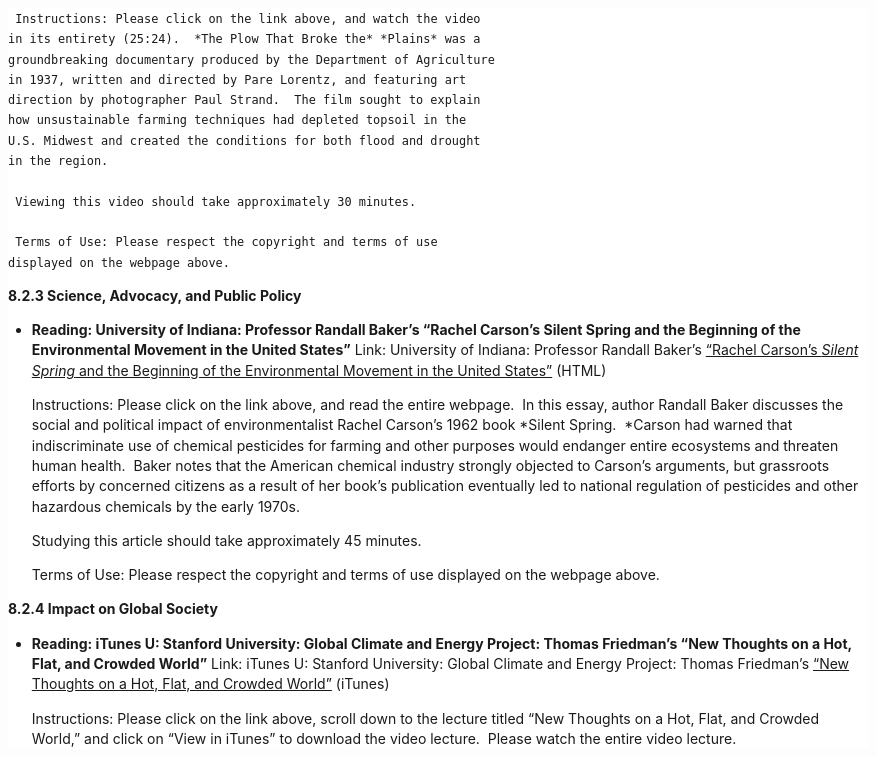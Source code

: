      Instructions: Please click on the link above, and watch the video
    in its entirety (25:24).  *The Plow That Broke the* *Plains* was a
    groundbreaking documentary produced by the Department of Agriculture
    in 1937, written and directed by Pare Lorentz, and featuring art
    direction by photographer Paul Strand.  The film sought to explain
    how unsustainable farming techniques had depleted topsoil in the
    U.S. Midwest and created the conditions for both flood and drought
    in the region.  
      
     Viewing this video should take approximately 30 minutes.  
      
     Terms of Use: Please respect the copyright and terms of use
    displayed on the webpage above.

**8.2.3 Science, Advocacy, and Public Policy** <span id="8.2.3"></span> 
-   **Reading: University of Indiana: Professor Randall Baker’s “Rachel
    Carson’s Silent Spring and the Beginning of the Environmental
    Movement in the United States”**
    Link: University of Indiana: Professor Randall Baker’s [“Rachel
    Carson’s *Silent Spring* and the Beginning of the Environmental
    Movement in the United
    States”](http://classwebs.spea.indiana.edu/bakerr/v600/rachel_carson_and_silent_spring.htm)
    (HTML)  
      
     Instructions: Please click on the link above, and read the entire
    webpage.  In this essay, author Randall Baker discusses the social
    and political impact of environmentalist Rachel Carson’s 1962 book
    *Silent Spring.  *Carson had warned that indiscriminate use of
    chemical pesticides for farming and other purposes would endanger
    entire ecosystems and threaten human health.  Baker notes that the
    American chemical industry strongly objected to Carson’s arguments,
    but grassroots efforts by concerned citizens as a result of her
    book’s publication eventually led to national regulation of
    pesticides and other hazardous chemicals by the early 1970s.  
      
     Studying this article should take approximately 45 minutes.  
      
     Terms of Use: Please respect the copyright and terms of use
    displayed on the webpage above.

**8.2.4 Impact on Global Society** <span id="8.2.4"></span> 
-   **Reading: iTunes U: Stanford University: Global Climate and Energy
    Project: Thomas Friedman’s “New Thoughts on a Hot, Flat, and Crowded
    World”**
    Link: iTunes U: Stanford University: Global Climate and Energy
    Project: Thomas Friedman’s [“New Thoughts on a Hot, Flat, and
    Crowded
    World”](http://itunes.apple.com/WebObjects/MZStore.woa/wa/viewPodcast?id=385384449)
    (iTunes)  
      
     Instructions: Please click on the link above, scroll down to the
    lecture titled “New Thoughts on a Hot, Flat, and Crowded World,” and
    click on “View in iTunes” to download the video lecture.  Please
    watch the entire video lecture.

....

**About this exercise**
The expected response is every entry above, repeated exactly, pictures removed.

**Answer to this exercise**
Source code

:      Instructions: Please click on the link above, and watch the video
    in its entirety (25:24).  *The Plow That Broke the* *Plains* was a
    groundbreaking documentary produced by the Department of Agriculture
    in 1937, written and directed by Pare Lorentz, and featuring art
    direction by photographer Paul Strand.  The film sought to explain
    how unsustainable farming techniques had depleted topsoil in the
    U.S. Midwest and created the conditions for both flood and drought
    in the region.  
      
     Viewing this video should take approximately 30 minutes.  
      
     Terms of Use: Please respect the copyright and terms of use
    displayed on the webpage above.

**8.2.3 Science, Advocacy, and Public Policy** <span id="8.2.3"></span> 
-   **Reading: University of Indiana: Professor Randall Baker’s “Rachel
    Carson’s Silent Spring and the Beginning of the Environmental
    Movement in the United States”**
    Link: University of Indiana: Professor Randall Baker’s [“Rachel
    Carson’s *Silent Spring* and the Beginning of the Environmental
    Movement in the United
    States”](http://classwebs.spea.indiana.edu/bakerr/v600/rachel_carson_and_silent_spring.htm)
    (HTML)  
      
     Instructions: Please click on the link above, and read the entire
    webpage.  In this essay, author Randall Baker discusses the social
    and political impact of environmentalist Rachel Carson’s 1962 book
    *Silent Spring.  *Carson had warned that indiscriminate use of
    chemical pesticides for farming and other purposes would endanger
    entire ecosystems and threaten human health.  Baker notes that the
    American chemical industry strongly objected to Carson’s arguments,
    but grassroots efforts by concerned citizens as a result of her
    book’s publication eventually led to national regulation of
    pesticides and other hazardous chemicals by the early 1970s.  
      
     Studying this article should take approximately 45 minutes.  
      
     Terms of Use: Please respect the copyright and terms of use
    displayed on the webpage above.

**8.2.4 Impact on Global Society** <span id="8.2.4"></span> 
-   **Reading: iTunes U: Stanford University: Global Climate and Energy
    Project: Thomas Friedman’s “New Thoughts on a Hot, Flat, and Crowded
    World”**
    Link: iTunes U: Stanford University: Global Climate and Energy
    Project: Thomas Friedman’s [“New Thoughts on a Hot, Flat, and
    Crowded
    World”](http://itunes.apple.com/WebObjects/MZStore.woa/wa/viewPodcast?id=385384449)
    (iTunes)  
      
     Instructions: Please click on the link above, scroll down to the
    lecture titled “New Thoughts on a Hot, Flat, and Crowded World,” and
    click on “View in iTunes” to download the video lecture.  Please
    watch the entire video lecture.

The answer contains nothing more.